As a general rule, when prices for farmed shrimp increased, purchases would decrease. However, consumers were still willing to pay more for eco-labelled shrimps. The researchers learned that the price-sensitivity for sustainable shrimp varied among shoppers. Some were willing to pay a 51 percent price premium for 1kg of sustainably farmed shrimp, while others would only tolerate a 6 percent premium before opting for conventional shrimp.
It also appears that consumer efficacy plays a major role in whether a shopper will purchase eco-labelled shrimp. Researchers learned that if a shopper believes that he or she can contribute more to sustainable aquaculture by purchasing eco-labelled products, they are more likely to opt for sustainable product. They also found that “74 percent of [the] respondents stated that purchasing eco-labelled products can contribute to sustainable aquaculture practices in Vietnam”. This suggests that consumers must first believe that their shopping choices impact the food system – they will not change their purchasing behaviour otherwise.
Demonstrating the value of eco-labels
Of the four labels on farmed shrimp products, consumers preferred the labels from independent, third-party bodies over Vietnam’s government-backed label. The first choice among consumers was the ASC logo, followed by other independent labels GlobalGAP and Naturland. The consumers did not appear to value VietGAP certification as much as other sustainability standards, saying they would pay a lower premium for shrimp with this label. However, most shoppers still opted for VietGAP-labelled shrimp instead of choosing shrimp without an eco-label.
The researchers felt that this trend presented an opening for policymakers and shrimp farmers.

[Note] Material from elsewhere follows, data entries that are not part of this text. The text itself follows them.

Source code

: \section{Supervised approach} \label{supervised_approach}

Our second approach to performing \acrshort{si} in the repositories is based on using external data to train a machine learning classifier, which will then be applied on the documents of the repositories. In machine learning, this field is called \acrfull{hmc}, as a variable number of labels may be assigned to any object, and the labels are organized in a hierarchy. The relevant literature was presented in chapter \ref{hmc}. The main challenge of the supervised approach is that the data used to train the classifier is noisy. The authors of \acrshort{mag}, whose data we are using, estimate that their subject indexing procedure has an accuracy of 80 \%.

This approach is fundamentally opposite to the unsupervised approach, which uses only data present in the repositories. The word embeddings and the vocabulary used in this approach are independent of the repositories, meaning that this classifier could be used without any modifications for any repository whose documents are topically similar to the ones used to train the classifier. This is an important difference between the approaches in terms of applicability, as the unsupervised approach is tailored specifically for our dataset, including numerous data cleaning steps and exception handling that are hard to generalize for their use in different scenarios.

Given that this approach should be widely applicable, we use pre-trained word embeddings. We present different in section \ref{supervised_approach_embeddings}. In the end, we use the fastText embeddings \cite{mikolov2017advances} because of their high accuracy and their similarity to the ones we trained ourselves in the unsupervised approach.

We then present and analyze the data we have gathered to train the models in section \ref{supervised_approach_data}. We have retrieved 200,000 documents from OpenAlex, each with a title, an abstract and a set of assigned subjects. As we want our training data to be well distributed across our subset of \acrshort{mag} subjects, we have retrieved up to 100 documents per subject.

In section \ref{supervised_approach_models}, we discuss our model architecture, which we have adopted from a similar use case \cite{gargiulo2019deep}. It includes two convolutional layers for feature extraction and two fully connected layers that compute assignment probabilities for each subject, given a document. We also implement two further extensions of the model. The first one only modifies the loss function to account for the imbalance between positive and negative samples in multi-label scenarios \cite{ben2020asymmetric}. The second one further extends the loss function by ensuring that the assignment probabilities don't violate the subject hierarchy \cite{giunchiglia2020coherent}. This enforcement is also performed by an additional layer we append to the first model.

Of the four sustainability standards in the experiment, it is easier for Vietnamese shrimp farmers to comply with the VietGAP standards and then work towards more comprehensive standards like ASC and GlobalGAP. Despite flaws in the VietGAP programme, shrimp farmers can still take advantage of government supports, training and assessments when updating their farms.
If VietGAP standards were widely implemented, the researchers suggest that farmers could then upgrade to other international programmes required by shrimp importing countries, like Japan and the US. This will improve the market share of Vietnamese shrimp, while also shoring up its reputation among consumers.
The researchers stress that government-led efforts to improve aquaculture sustainability are short-term solutions. They should be used to help farmers invest and transition to more sustainable practices. Longer-term efforts to drive sustainability should come with market-based incentives – like price premiums for certified sustainable products. Raising consumer efficacy is also crucial. This will drive demand and help sustainably farmed shrimp gain market share. In their view, this will satisfy the farmers’ bottom line and allow consumers to participate in the transition to sustainable aquaculture.